The RICS UK Construction Monitor Q3 2024 reveals a raft of positive indicators for the coming year.
According to responses gathered from chartered surveyors working in construction across the UK, headline workloads are still largely flat, except for infrastructure sector, but expectations point to activity rising across all sectors over the year ahead.
A net balance of +28 (percentage points) of survey participants predict an increase in workloads over the next 12 months, matching sentiment seen in the previous quarter and highlighting sustained optimism for growth within the sector.
In particular, the infrastructure sector is expected to lead robustly. Although slightly lower than Q2’s projections, a net balance of +30 of respondents anticipate increased activity in infrastructure development.
Meanwhile, the private residential sector has shown a rise in confidence, with +26 of survey participants predicting growth, an improvement from the +12 average reported over the past four quarters. Additionally, private non-residential construction is projected to pick up momentum, supported by a net balance of +17 of respondents.
Surveyors were also asked about construction industry skills shortages. Respondents cited bricklayers (37%), carpenters (33%) and plumbers (33%) as the most depleted roles currently. Shortage of general labour (44%) was also highlighted as a factor limiting construction activity.
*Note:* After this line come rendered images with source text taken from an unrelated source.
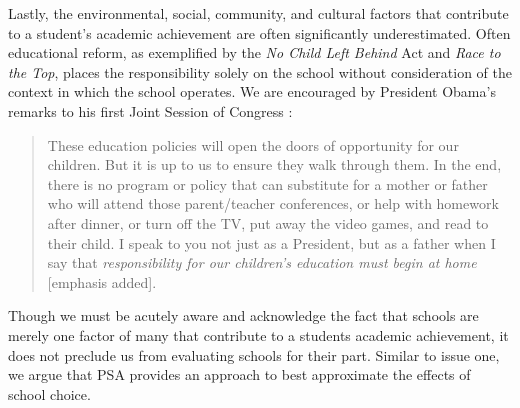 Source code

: \documentclass[letterpaper,12p,twoside]{article} %
\renewcommand{\normalsize}{\fontsize{12}{13}\selectfont}
\begin{document}
Lastly, the environmental, social, community, and cultural factors that contribute to a student's academic achievement are often significantly underestimated. Often educational reform, as exemplified by the \textit{No Child Left Behind} Act and \textit{Race to the Top}, places the responsibility solely on the school without consideration of the context in which the school operates. We are encouraged by President Obama's remarks to his first Joint Session of Congress \cite{Obama2009}:

\begin{quote} \normalsize
These education policies will open the doors of opportunity for our children. But it is up to us to ensure they walk through them. In the end, there is no program or policy that can substitute for a mother or father who will attend those parent/teacher conferences, or help with homework after dinner, or turn off the TV, put away the video games, and read to their child. I speak to you not just as a President, but as a father when I say that \textit{responsibility for our children's education must begin at home} [emphasis added].
\end{quote}

\noindent Though we must be acutely aware and acknowledge the fact that schools are merely one factor of many that contribute to a students academic achievement, it does not preclude us from evaluating schools for their part. Similar to issue one, we argue that PSA provides an approach to best approximate the effects of school choice.


\end{document}
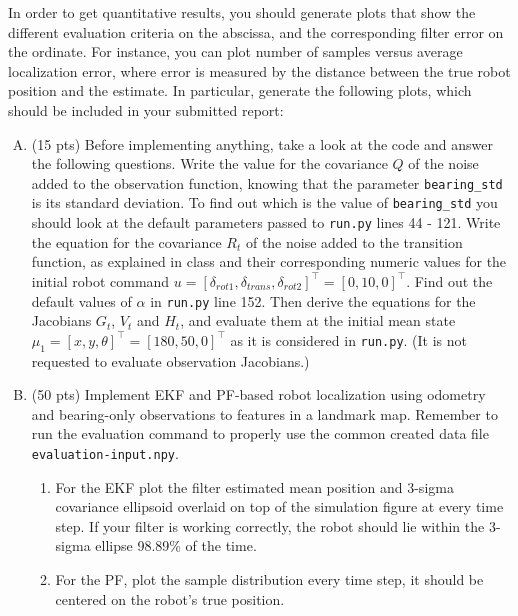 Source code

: \documentclass[11pt, oneside, letterpaper]{article}
\begin{document}
In order to get quantitative results, you should generate plots that show the different evaluation criteria on the abscissa, and the corresponding filter error on the ordinate. For instance, you can plot number of samples versus average localization error, where error is measured by the distance between the true robot position and the estimate. In particular, generate the following plots, which should be included in your submitted report:

\begin{enumerate}[A.]
\item (15 pts) %
  Before implementing anything, take a look at the code and answer the following questions.
  Write the value for the covariance  $Q$ of the noise added to the observation function, knowing that the parameter \texttt{bearing\_std} is its standard deviation. To find out which is the value of \texttt{bearing\_std} you should look at the default parameters passed to \texttt{run.py} lines 44 - 121.
 Write the equation for the covariance  $R_t$ of the noise added to the transition function, as explained in class
  and their corresponding numeric values for the initial robot command $u = [\delta_{rot1}, \delta_{trans}, \delta_{rot2}]^\top = [0, 10, 0]^\top$. Find out the default values of $\alpha$ in \texttt{run.py} line 152.
  Then derive the equations for the Jacobians $G_t$, $V_t$ and $H_t$, and evaluate them at the initial mean state
  $\mu_1 = [x,y,\theta]^\top = [180, 50, 0]^\top$ as it is considered in \texttt{run.py}. (It is not requested to evaluate observation Jacobians.)
\item (50 pts) Implement EKF and PF-based robot localization using odometry and bearing-only observations to features in a landmark map.
Remember to run the evaluation command to properly use the common created data file \texttt{evaluation-input.npy}.
  \begin{enumerate}[1.]
  \item For the EKF plot the filter estimated mean position and     3-sigma covariance ellipsoid overlaid on top of the simulation figure at     every time step.  If your filter is working correctly, the robot should     lie within the 3-sigma ellipse 98.89\% of the time.
  \item For the PF, plot the sample distribution every time step, it should be     centered on the robot's true position.
  \end{enumerate}


\end{enumerate}
\end{document}
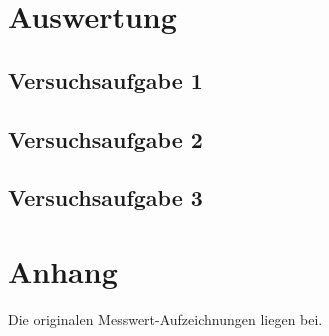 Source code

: \documentclass[numbers=noenddot,12pt,a4paper]{scrartcl}
\begin{document}
\section{Auswertung}
\subsection{Versuchsaufgabe 1}

\subsection{Versuchsaufgabe 2}
\subsection{Versuchsaufgabe 3}
\section{Anhang}
Die originalen Messwert-Aufzeichnungen liegen bei.
\end{document}
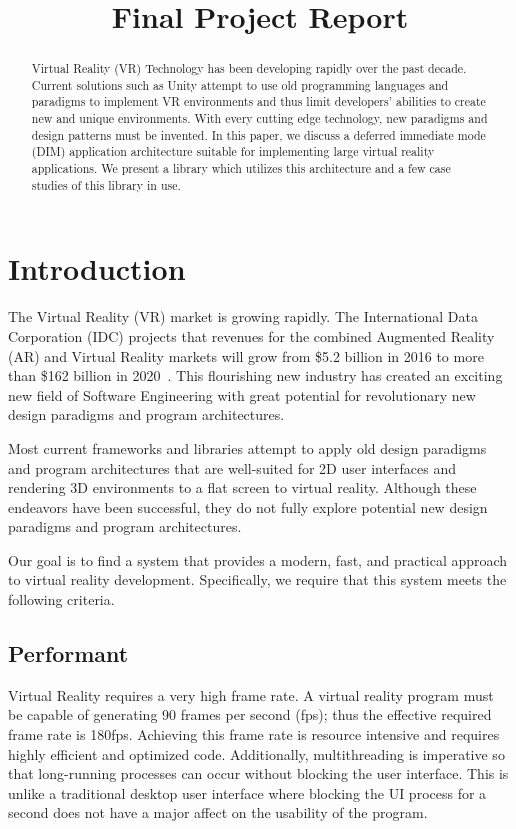 \documentclass[conference,12pt]{IEEEtran}
\title{Final Project Report}
\author{%
    \IEEEauthorblockN{%
        Jonathan Sumner Evans\IEEEauthorrefmark{1},
        Robinson Merillat\IEEEauthorrefmark{2}, and
        Sam Sartor\IEEEauthorrefmark{3}
    }
    \IEEEauthorblockA{%
        Department of Computer Science,
        Colorado School of Mines\\
        Golden, Colorado\\
        Email:
            \IEEEauthorrefmark{1}jonathanevans@mines.edu,
            \IEEEauthorrefmark{2}rdmerillat@mines.edu,
            \IEEEauthorrefmark{3}ssartor@mines.edu
    }
}
\begin{document}
\maketitle

\begin{abstract}
    Virtual Reality (VR) Technology has been developing rapidly over the past
    decade. Current solutions such as Unity attempt to use old programming
    languages and paradigms to implement VR environments and thus limit
    developers' abilities to create new and unique environments. With every
    cutting edge technology, new paradigms and design patterns must be invented.
    In this paper, we discuss a deferred immediate mode (DIM) application
    architecture suitable for implementing large virtual reality applications.
    We present a library which utilizes this architecture and a few case studies
    of this library in use.
\end{abstract}

\section{Introduction}
The Virtual Reality (VR) market is growing rapidly. The International Data
Corporation (IDC) projects that revenues for the combined Augmented Reality (AR)
and Virtual Reality markets will grow from \$5.2 billion in 2016 to more than
\$162 billion in 2020~\cite{IDC:2016:VR-industry}. This flourishing new industry
has created an exciting new field of Software Engineering with great potential
for revolutionary new design paradigms and program architectures.

Most current frameworks and libraries attempt to apply old design paradigms and
program architectures that are well-suited for 2D user interfaces and rendering
3D environments to a flat screen to virtual reality. Although these endeavors
have been successful, they do not fully explore potential new design paradigms
and program architectures.

Our goal is to find a system that provides a modern, fast, and practical
approach to virtual reality development. Specifically, we require that this
system meets the following criteria.

\subsection{Performant}
Virtual Reality requires a very high frame rate. A virtual reality program must
be capable of generating 90 frames per second (fps); thus the effective required
frame rate is 180fps.  Achieving this frame rate is resource intensive and
requires highly efficient and optimized code. Additionally, multithreading is
imperative so that long-running processes can occur without blocking the user
interface. This is unlike a traditional desktop user interface where blocking
the UI process for a second does not have a major affect on the usability of the
program.
\end{document}
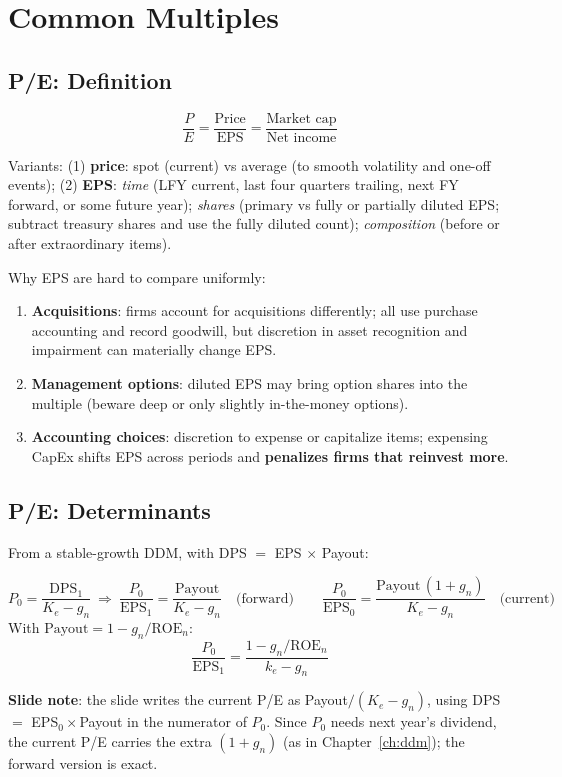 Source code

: \section{Common Multiples}

\subsection{P/E: Definition}
\begin{keybox}
\[
\frac{P}{E}=\frac{\text{Price}}{\text{EPS}}=\frac{\text{Market cap}}{\text{Net income}}
\]
\end{keybox}
Variants: (1) \textbf{price}: spot (current) vs average (to smooth volatility and one-off events); (2) \textbf{EPS}: \emph{time} (LFY current, last four quarters trailing, next FY forward, or some future year); \emph{shares} (primary vs fully or partially diluted EPS; subtract treasury shares and use the fully diluted count); \emph{composition} (before or after extraordinary items).

Why EPS are hard to compare uniformly:
\begin{enumerate}
  \item \textbf{Acquisitions}: firms account for acquisitions differently; all use purchase accounting and record goodwill, but discretion in asset recognition and impairment can materially change EPS.
  \item \textbf{Management options}: diluted EPS may bring option shares into the multiple (beware deep or only slightly in-the-money options).
  \item \textbf{Accounting choices}: discretion to expense or capitalize items; expensing CapEx shifts EPS across periods and \textbf{penalizes firms that reinvest more}.
\end{enumerate}

\subsection{P/E: Determinants}
From a stable-growth DDM, with DPS $=$ EPS $\times$ Payout:
\begin{keybox}
\[
P_0=\frac{\text{DPS}_1}{K_e-g_n}\ \Rightarrow\ \frac{P_0}{\text{EPS}_1}=\frac{\text{Payout}}{K_e-g_n}\quad\text{(forward)}\qquad\frac{P_0}{\text{EPS}_0}=\frac{\text{Payout}\,(1+g_n)}{K_e-g_n}\quad\text{(current)}
\]
With $\text{Payout}=1-g_n/\text{ROE}_n$:
\[
\frac{P_0}{\text{EPS}_1}=\frac{1-g_n/\text{ROE}_n}{k_e-g_n}
\]
\end{keybox}
\textcolor{keyred}{\textbf{Slide note}}: the slide writes the current P/E as Payout$/(K_e-g_n)$, using DPS $=$ EPS$_0\times$Payout in the numerator of $P_0$. Since $P_0$ needs next year's dividend, the current P/E carries the extra $(1+g_n)$ (as in Chapter~\ref{ch:ddm}); the forward version is exact.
However, the general outlook for employment remains positive with a net balance of +18 of survey respondents forecasting an increase in employment over the next year. Although slightly down from the previous quarter’s +23, the expected increase in employment highlights a resilient demand for skilled professionals within the industry, RICS said.
RICS senior economist Tarrant Parsons said: “These results show some encouraging signs of improvement for the UK construction industry as we move into the final quarter of the year.
"While growth prospects for the next twelve months appear to be brightening, challenges persist, particularly around tight profit margins across the industry and ongoing skills shortages. Industry professionals anticipate an improvement in credit conditions over the year ahead, which should provide a much-needed boost to industry confidence."